An exact restatement of the data below, with the pictures removed, is the required answer.

Start of Records to process

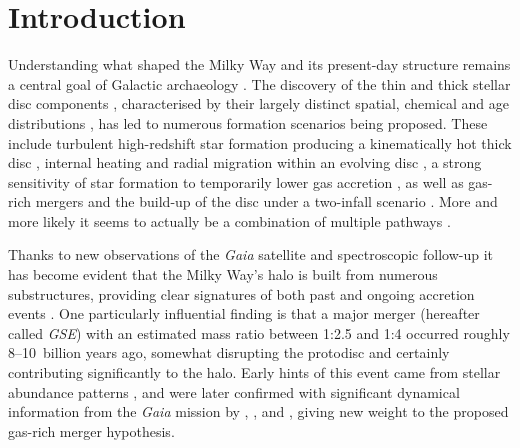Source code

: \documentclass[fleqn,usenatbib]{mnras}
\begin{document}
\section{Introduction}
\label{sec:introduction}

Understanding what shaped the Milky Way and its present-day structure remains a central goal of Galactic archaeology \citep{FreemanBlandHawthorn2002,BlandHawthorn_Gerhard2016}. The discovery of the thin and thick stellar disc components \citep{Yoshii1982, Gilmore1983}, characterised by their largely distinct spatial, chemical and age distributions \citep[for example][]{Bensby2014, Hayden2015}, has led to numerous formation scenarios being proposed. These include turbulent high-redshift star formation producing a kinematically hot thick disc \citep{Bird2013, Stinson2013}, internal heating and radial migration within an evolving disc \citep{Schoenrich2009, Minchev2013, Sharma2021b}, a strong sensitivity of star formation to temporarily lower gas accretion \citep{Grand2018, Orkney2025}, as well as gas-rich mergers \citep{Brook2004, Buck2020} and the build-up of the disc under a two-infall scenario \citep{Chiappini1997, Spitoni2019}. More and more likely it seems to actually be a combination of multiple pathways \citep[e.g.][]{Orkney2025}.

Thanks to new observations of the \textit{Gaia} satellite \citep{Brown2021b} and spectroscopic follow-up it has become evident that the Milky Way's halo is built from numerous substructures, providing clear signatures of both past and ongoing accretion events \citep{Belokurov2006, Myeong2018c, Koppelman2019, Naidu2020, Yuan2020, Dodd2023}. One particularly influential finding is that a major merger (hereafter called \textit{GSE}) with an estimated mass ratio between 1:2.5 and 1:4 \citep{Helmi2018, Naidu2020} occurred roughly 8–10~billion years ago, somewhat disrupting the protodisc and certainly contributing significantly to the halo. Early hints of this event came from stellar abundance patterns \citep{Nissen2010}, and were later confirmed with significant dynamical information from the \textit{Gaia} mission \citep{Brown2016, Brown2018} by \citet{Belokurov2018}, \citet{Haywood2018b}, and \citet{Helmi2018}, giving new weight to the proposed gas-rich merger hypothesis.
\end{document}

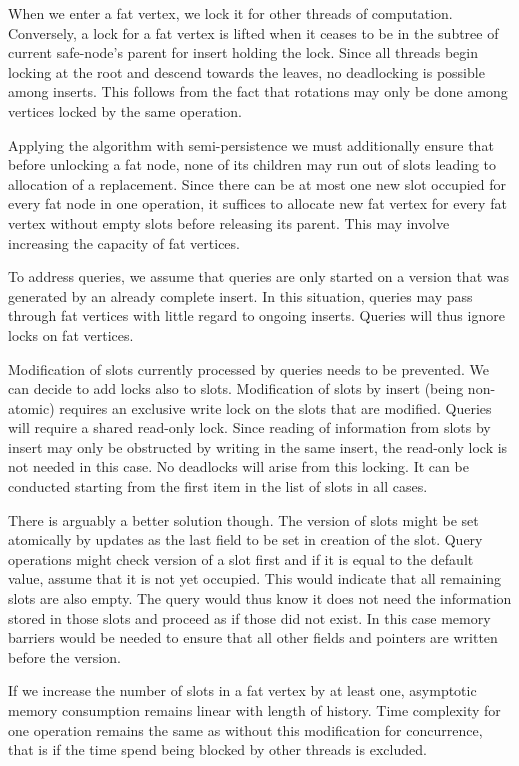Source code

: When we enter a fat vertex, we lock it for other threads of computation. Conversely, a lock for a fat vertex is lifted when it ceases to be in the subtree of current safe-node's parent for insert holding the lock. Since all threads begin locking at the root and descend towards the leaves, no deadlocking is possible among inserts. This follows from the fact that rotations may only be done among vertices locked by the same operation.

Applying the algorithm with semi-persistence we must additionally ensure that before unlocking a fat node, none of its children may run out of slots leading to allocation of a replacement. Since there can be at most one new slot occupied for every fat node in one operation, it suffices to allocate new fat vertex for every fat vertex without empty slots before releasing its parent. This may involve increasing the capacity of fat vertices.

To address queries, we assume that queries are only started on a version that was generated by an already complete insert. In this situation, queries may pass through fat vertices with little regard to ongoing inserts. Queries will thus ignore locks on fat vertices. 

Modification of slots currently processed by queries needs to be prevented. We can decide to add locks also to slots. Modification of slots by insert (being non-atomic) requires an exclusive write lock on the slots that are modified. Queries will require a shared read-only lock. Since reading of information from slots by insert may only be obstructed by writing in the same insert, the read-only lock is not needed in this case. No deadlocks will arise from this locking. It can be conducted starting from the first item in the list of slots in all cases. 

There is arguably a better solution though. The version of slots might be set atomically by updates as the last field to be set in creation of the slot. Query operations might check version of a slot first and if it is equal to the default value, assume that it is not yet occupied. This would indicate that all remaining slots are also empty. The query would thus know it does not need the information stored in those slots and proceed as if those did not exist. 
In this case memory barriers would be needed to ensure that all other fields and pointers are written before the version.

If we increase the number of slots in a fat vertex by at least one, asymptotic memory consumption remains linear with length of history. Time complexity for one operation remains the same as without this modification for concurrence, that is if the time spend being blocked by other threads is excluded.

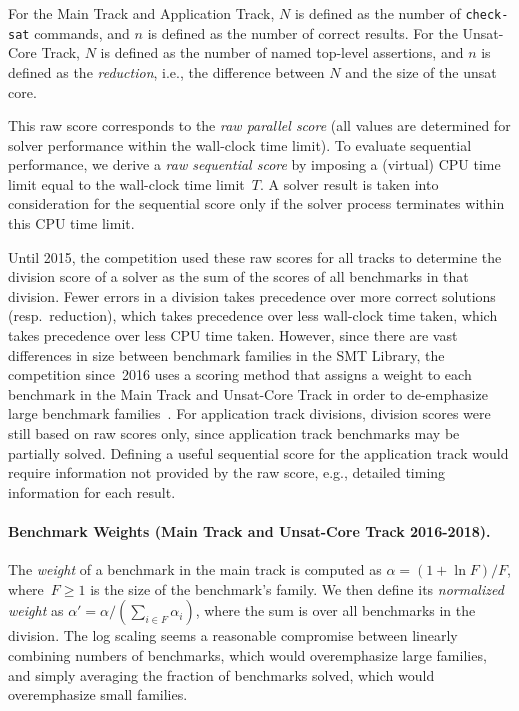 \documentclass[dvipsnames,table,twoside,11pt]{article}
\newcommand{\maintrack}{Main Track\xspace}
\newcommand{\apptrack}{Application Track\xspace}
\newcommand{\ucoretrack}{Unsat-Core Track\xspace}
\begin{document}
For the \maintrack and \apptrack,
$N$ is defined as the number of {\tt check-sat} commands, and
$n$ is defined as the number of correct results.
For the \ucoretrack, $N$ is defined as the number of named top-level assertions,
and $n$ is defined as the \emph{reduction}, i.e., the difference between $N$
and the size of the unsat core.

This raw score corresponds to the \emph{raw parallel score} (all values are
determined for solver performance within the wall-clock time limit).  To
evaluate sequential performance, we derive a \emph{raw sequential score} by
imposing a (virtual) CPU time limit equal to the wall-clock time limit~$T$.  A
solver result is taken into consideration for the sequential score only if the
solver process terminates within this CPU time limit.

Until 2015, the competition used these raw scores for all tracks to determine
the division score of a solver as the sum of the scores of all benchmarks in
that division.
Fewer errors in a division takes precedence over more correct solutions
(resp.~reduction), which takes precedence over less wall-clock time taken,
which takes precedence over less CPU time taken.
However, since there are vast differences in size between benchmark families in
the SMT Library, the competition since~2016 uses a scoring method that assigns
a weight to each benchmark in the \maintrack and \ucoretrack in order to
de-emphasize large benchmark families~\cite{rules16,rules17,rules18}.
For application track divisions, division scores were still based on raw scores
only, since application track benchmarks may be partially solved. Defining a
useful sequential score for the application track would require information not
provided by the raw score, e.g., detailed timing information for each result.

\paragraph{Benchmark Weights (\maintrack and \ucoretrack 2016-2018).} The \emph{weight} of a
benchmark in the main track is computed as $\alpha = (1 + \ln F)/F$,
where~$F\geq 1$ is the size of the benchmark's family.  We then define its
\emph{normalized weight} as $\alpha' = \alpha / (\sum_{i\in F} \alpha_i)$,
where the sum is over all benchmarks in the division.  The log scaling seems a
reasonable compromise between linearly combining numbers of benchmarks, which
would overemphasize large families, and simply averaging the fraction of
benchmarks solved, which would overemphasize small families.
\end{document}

End of Records to process

(Answer box):
Source code

: \documentclass[fleqn,usenatbib]{mnras}
\begin{document}
\section{Introduction}
\label{sec:introduction}

Understanding what shaped the Milky Way and its present-day structure remains a central goal of Galactic archaeology \citep{FreemanBlandHawthorn2002,BlandHawthorn_Gerhard2016}. The discovery of the thin and thick stellar disc components \citep{Yoshii1982, Gilmore1983}, characterised by their largely distinct spatial, chemical and age distributions \citep[for example][]{Bensby2014, Hayden2015}, has led to numerous formation scenarios being proposed. These include turbulent high-redshift star formation producing a kinematically hot thick disc \citep{Bird2013, Stinson2013}, internal heating and radial migration within an evolving disc \citep{Schoenrich2009, Minchev2013, Sharma2021b}, a strong sensitivity of star formation to temporarily lower gas accretion \citep{Grand2018, Orkney2025}, as well as gas-rich mergers \citep{Brook2004, Buck2020} and the build-up of the disc under a two-infall scenario \citep{Chiappini1997, Spitoni2019}. More and more likely it seems to actually be a combination of multiple pathways \citep[e.g.][]{Orkney2025}.

Thanks to new observations of the \textit{Gaia} satellite \citep{Brown2021b} and spectroscopic follow-up it has become evident that the Milky Way's halo is built from numerous substructures, providing clear signatures of both past and ongoing accretion events \citep{Belokurov2006, Myeong2018c, Koppelman2019, Naidu2020, Yuan2020, Dodd2023}. One particularly influential finding is that a major merger (hereafter called \textit{GSE}) with an estimated mass ratio between 1:2.5 and 1:4 \citep{Helmi2018, Naidu2020} occurred roughly 8–10~billion years ago, somewhat disrupting the protodisc and certainly contributing significantly to the halo. Early hints of this event came from stellar abundance patterns \citep{Nissen2010}, and were later confirmed with significant dynamical information from the \textit{Gaia} mission \citep{Brown2016, Brown2018} by \citet{Belokurov2018}, \citet{Haywood2018b}, and \citet{Helmi2018}, giving new weight to the proposed gas-rich merger hypothesis.
\end{document}

Source code

: When we enter a fat vertex, we lock it for other threads of computation. Conversely, a lock for a fat vertex is lifted when it ceases to be in the subtree of current safe-node's parent for insert holding the lock. Since all threads begin locking at the root and descend towards the leaves, no deadlocking is possible among inserts. This follows from the fact that rotations may only be done among vertices locked by the same operation.

Applying the algorithm with semi-persistence we must additionally ensure that before unlocking a fat node, none of its children may run out of slots leading to allocation of a replacement. Since there can be at most one new slot occupied for every fat node in one operation, it suffices to allocate new fat vertex for every fat vertex without empty slots before releasing its parent. This may involve increasing the capacity of fat vertices.

To address queries, we assume that queries are only started on a version that was generated by an already complete insert. In this situation, queries may pass through fat vertices with little regard to ongoing inserts. Queries will thus ignore locks on fat vertices. 

Modification of slots currently processed by queries needs to be prevented. We can decide to add locks also to slots. Modification of slots by insert (being non-atomic) requires an exclusive write lock on the slots that are modified. Queries will require a shared read-only lock. Since reading of information from slots by insert may only be obstructed by writing in the same insert, the read-only lock is not needed in this case. No deadlocks will arise from this locking. It can be conducted starting from the first item in the list of slots in all cases. 

There is arguably a better solution though. The version of slots might be set atomically by updates as the last field to be set in creation of the slot. Query operations might check version of a slot first and if it is equal to the default value, assume that it is not yet occupied. This would indicate that all remaining slots are also empty. The query would thus know it does not need the information stored in those slots and proceed as if those did not exist. 
In this case memory barriers would be needed to ensure that all other fields and pointers are written before the version.

If we increase the number of slots in a fat vertex by at least one, asymptotic memory consumption remains linear with length of history. Time complexity for one operation remains the same as without this modification for concurrence, that is if the time spend being blocked by other threads is excluded.

 \documentclass[dvipsnames,table,twoside,11pt]{article}
\newcommand{\maintrack}{Main Track\xspace}
\newcommand{\apptrack}{Application Track\xspace}
\newcommand{\ucoretrack}{Unsat-Core Track\xspace}
\begin{document}
For the \maintrack and \apptrack,
$N$ is defined as the number of {\tt check-sat} commands, and
$n$ is defined as the number of correct results.
For the \ucoretrack, $N$ is defined as the number of named top-level assertions,
and $n$ is defined as the \emph{reduction}, i.e., the difference between $N$
and the size of the unsat core.

This raw score corresponds to the \emph{raw parallel score} (all values are
determined for solver performance within the wall-clock time limit).  To
evaluate sequential performance, we derive a \emph{raw sequential score} by
imposing a (virtual) CPU time limit equal to the wall-clock time limit~$T$.  A
solver result is taken into consideration for the sequential score only if the
solver process terminates within this CPU time limit.

Until 2015, the competition used these raw scores for all tracks to determine
the division score of a solver as the sum of the scores of all benchmarks in
that division.
Fewer errors in a division takes precedence over more correct solutions
(resp.~reduction), which takes precedence over less wall-clock time taken,
which takes precedence over less CPU time taken.
However, since there are vast differences in size between benchmark families in
the SMT Library, the competition since~2016 uses a scoring method that assigns
a weight to each benchmark in the \maintrack and \ucoretrack in order to
de-emphasize large benchmark families~\cite{rules16,rules17,rules18}.
For application track divisions, division scores were still based on raw scores
only, since application track benchmarks may be partially solved. Defining a
useful sequential score for the application track would require information not
provided by the raw score, e.g., detailed timing information for each result.

\paragraph{Benchmark Weights (\maintrack and \ucoretrack 2016-2018).} The \emph{weight} of a
benchmark in the main track is computed as $\alpha = (1 + \ln F)/F$,
where~$F\geq 1$ is the size of the benchmark's family.  We then define its
\emph{normalized weight} as $\alpha' = \alpha / (\sum_{i\in F} \alpha_i)$,
where the sum is over all benchmarks in the division.  The log scaling seems a
reasonable compromise between linearly combining numbers of benchmarks, which
would overemphasize large families, and simply averaging the fraction of
benchmarks solved, which would overemphasize small families.
\end{document}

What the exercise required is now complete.